Segment Start: EXTRACTED ENTRIES

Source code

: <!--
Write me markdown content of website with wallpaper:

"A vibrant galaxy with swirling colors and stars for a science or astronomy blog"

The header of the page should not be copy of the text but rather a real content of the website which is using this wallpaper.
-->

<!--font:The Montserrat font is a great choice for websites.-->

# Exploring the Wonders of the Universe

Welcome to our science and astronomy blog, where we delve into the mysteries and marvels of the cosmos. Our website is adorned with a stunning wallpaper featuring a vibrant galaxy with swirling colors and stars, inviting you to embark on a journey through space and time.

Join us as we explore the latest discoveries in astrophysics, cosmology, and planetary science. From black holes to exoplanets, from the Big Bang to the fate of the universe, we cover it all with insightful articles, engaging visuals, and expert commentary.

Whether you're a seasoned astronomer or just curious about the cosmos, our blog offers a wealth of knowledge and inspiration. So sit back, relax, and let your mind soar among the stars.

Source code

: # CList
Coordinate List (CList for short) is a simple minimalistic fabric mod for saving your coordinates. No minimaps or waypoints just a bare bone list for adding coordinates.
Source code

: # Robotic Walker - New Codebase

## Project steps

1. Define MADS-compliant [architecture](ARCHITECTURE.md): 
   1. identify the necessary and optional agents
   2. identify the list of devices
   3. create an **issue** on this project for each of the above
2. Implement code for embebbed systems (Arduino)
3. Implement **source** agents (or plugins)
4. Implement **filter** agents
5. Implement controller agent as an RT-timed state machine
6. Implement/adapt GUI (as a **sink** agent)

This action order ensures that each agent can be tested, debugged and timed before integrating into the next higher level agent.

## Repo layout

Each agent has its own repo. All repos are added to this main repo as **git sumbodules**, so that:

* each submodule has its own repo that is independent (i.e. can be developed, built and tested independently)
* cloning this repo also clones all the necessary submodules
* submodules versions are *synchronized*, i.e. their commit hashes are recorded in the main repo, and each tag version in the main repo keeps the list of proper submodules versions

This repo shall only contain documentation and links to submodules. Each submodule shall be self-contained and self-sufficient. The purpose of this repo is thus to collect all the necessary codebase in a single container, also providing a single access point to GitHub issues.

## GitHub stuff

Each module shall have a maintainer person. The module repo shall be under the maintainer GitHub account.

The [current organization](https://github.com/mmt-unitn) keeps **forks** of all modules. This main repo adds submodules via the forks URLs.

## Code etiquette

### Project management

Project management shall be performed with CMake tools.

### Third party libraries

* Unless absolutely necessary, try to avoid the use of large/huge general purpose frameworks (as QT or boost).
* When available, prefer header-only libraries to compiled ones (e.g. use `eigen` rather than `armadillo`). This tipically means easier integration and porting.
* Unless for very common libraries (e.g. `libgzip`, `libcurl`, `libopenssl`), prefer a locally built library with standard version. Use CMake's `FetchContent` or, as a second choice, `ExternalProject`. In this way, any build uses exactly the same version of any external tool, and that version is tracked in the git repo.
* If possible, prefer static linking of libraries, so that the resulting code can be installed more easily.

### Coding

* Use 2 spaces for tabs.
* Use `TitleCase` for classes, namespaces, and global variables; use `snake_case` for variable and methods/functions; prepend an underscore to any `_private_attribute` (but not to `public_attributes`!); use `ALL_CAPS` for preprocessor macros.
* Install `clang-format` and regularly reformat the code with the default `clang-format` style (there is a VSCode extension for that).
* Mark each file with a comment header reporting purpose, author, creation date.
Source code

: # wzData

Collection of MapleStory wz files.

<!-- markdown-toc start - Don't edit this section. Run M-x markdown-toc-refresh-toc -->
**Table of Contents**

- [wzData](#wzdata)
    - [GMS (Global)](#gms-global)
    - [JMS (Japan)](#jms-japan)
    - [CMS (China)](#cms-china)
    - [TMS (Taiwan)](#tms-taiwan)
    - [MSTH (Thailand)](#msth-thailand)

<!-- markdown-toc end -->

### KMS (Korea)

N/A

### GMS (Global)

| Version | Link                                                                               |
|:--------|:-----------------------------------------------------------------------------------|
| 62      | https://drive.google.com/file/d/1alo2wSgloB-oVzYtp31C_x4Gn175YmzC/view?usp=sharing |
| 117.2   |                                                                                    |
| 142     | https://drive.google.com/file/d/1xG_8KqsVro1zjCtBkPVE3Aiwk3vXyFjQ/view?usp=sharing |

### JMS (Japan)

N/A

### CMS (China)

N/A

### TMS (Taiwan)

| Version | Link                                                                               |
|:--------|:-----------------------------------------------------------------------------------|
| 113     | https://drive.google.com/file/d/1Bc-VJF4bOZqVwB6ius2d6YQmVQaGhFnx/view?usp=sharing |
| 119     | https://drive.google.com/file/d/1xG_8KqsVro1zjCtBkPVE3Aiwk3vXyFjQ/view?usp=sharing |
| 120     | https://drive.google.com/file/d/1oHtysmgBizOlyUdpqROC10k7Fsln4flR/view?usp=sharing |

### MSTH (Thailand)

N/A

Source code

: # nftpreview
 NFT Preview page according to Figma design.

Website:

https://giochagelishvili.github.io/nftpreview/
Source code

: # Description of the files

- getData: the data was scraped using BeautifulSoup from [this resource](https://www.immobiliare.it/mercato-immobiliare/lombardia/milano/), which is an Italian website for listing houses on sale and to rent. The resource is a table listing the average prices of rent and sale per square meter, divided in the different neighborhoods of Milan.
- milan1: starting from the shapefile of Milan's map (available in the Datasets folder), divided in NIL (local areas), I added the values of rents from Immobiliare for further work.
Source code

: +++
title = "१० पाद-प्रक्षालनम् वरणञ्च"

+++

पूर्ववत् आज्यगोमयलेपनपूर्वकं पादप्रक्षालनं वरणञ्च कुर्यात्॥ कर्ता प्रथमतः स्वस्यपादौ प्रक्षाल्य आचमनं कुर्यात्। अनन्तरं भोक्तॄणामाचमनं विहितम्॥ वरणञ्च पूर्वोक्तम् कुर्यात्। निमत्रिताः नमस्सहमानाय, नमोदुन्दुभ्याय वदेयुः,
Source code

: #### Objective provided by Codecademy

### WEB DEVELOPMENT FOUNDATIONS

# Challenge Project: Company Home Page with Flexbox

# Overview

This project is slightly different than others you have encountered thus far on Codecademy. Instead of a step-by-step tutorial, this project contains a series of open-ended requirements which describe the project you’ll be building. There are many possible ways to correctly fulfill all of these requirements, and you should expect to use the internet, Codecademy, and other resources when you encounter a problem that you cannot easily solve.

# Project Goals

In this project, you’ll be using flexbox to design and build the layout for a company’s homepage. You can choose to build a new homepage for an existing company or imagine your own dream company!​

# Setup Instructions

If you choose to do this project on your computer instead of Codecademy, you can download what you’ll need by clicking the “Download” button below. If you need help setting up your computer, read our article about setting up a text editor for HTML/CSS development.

Segment End: EXTRACTED ENTRIES

> REQUIRED WORK
Your answer should consist of every line from the entries that holds "Thailand".

> RESULT BELOW
    - [MSTH (Thailand)](#msth-thailand)
### MSTH (Thailand)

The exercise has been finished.